Online tutorial: Korean psychology

korea"This article by Dr. Luke Kim is part of a series designed to teach families about Korean culture. For a listing of all the articles in the series, click here.

In Western culture, verbal communication is very important. It is emphasized that verbal communication be clear and explicit. However, in Asian culture, verbal communication is less clear, more subtle, indirect, and often non-verbal. Westerns who live in Korea often complain that Koreans are not communicative. A Korean may respond: "We, Koreans, carry on conversations without talking. We can tell how you are thinking and feeling, without explaining to me." Korea has been even called a "noonchi culture."

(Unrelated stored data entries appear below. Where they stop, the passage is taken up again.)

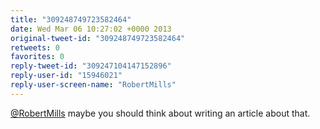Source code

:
 ```yaml
---
title: "309248749723582464"
date: Wed Mar 06 10:27:02 +0000 2013
original-tweet-id: "309248749723582464"
retweets: 0
favorites: 0
reply-tweet-id: "309247104147152896"
reply-user-id: "15946021"
reply-user-screen-name: "RobertMills"
---
```

<a href="https://twitter.com/RobertMills">@RobertMills</a> maybe you should think about writing an article about that.
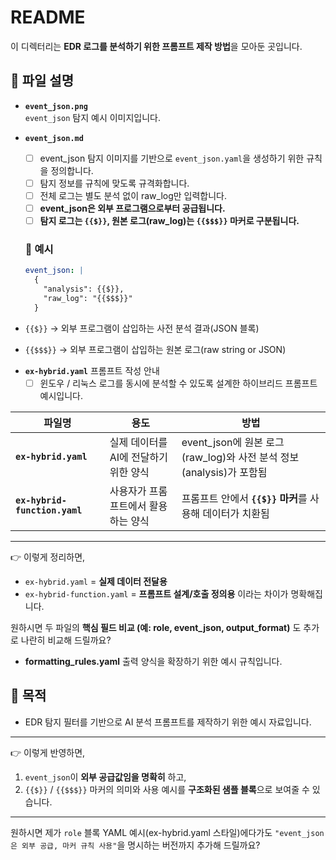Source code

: # README

이 디렉터리는 **EDR 로그를 분석하기 위한 프롬프트 제작 방법**을 모아둔 곳입니다.

## 📂 파일 설명

* **`event_json.png`**  
  `event_json` 탐지 예시 이미지입니다.

* **`event_json.md`**  
  - [ ] event_json 탐지 이미지를 기반으로 `event_json.yaml`을 생성하기 위한 규칙을 정의합니다.  
  - [ ] 탐지 정보를 규칙에 맞도록 규격화합니다.  
  - [ ] 전체 로그는 별도 분석 없이 raw_log만 입력합니다.  
  - [ ] **event_json은 외부 프로그램으로부터 공급됩니다.**  
  - [ ] **탐지 로그는 `{{$}}`, 원본 로그(raw_log)는 `{{$$$}}` 마커로 구분됩니다.**

  ### 📌 예시
  ```yaml
  event_json: |
    {
      "analysis": {{$}}, 
      "raw_log": "{{$$$}}"
    }
  ```

* `{{$}}` → 외부 프로그램이 삽입하는 사전 분석 결과(JSON 블록)
* `{{$$$}}` → 외부 프로그램이 삽입하는 원본 로그(raw string or JSON)

- **`ex-hybrid.yaml`** 프롬프트 작성 안내  
  - [ ] 윈도우 / 리눅스 로그를 동시에 분석할 수 있도록 설계한 하이브리드 프롬프트 예시입니다.

| 파일명                         | 용도                                | 방법 |
| ------------------------------ | ----------------------------------- | ------------------------------------------------ |
| **`ex-hybrid.yaml`**           | 실제 데이터를 AI에 전달하기 위한 양식 | event_json에 원본 로그(raw_log)와 사전 분석 정보(analysis)가 포함됨 |
| **`ex-hybrid-function.yaml`**  | 사용자가 프롬프트에서 활용하는 양식    | 프롬프트 안에서 **`{{$}}` 마커**를 사용해 데이터가 치환됨 |

---

👉 이렇게 정리하면,

* `ex-hybrid.yaml` = **실제 데이터 전달용**
* `ex-hybrid-function.yaml` = **프롬프트 설계/호출 정의용**
  이라는 차이가 명확해집니다.

원하시면 두 파일의 **핵심 필드 비교 (예: role, event\_json, output\_format)** 도 추가로 나란히 비교해 드릴까요?


- **formatting_rules.yaml**
  출력 양식을 확장하기 위한 예시 규칙입니다.

## 📝 목적

* EDR 탐지 필터를 기반으로 AI 분석 프롬프트를 제작하기 위한 예시 자료입니다.

---

👉 이렇게 반영하면,  
1) `event_json`이 **외부 공급값임을 명확히** 하고,  
2) `{{$}}` / `{{$$$}}` 마커의 의미와 사용 예시를 **구조화된 샘플 블록**으로 보여줄 수 있습니다.  

---

원하시면 제가 `role` 블록 YAML 예시(ex-hybrid.yaml 스타일)에다가도 `"event_json은 외부 공급, 마커 규칙 사용"`을 명시하는 버전까지 추가해 드릴까요?

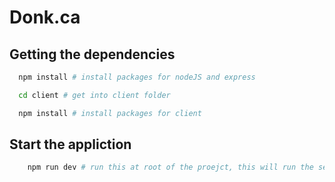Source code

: # Donk.ca

## Getting the dependencies
```bash
  npm install # install packages for nodeJS and express

  cd client # get into client folder

  npm install # install packages for client
```

## Start the appliction
```bash
    npm run dev # run this at root of the proejct, this will run the server and client concurrently
```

The Korean word Noonchi means literally "measuring with eyes." It is an intuitive, sixth-sense perception of another person -- a capacity to size up and evaluate another person or situation quickly and intuitively. With noonchi one develops heightened awareness of, and sensitivity to, another person's gestures, facial expressions, voice, the way of talking, body language, and other non- verbal cues.

In Asian countries, "honorific" language system is highly developed. Depending on whom you are talking to, one uses different word and sentence structure. There are several words meaning "you," and which "you" one uses defines the relationship between the addresser and addressee. It is somewhat similar to the German language which also has three different words of "you," and the speaker select which word to use according to the level of intimacy or formality that is appropriate. There are also ways of "talking up" or "talking down" to the person.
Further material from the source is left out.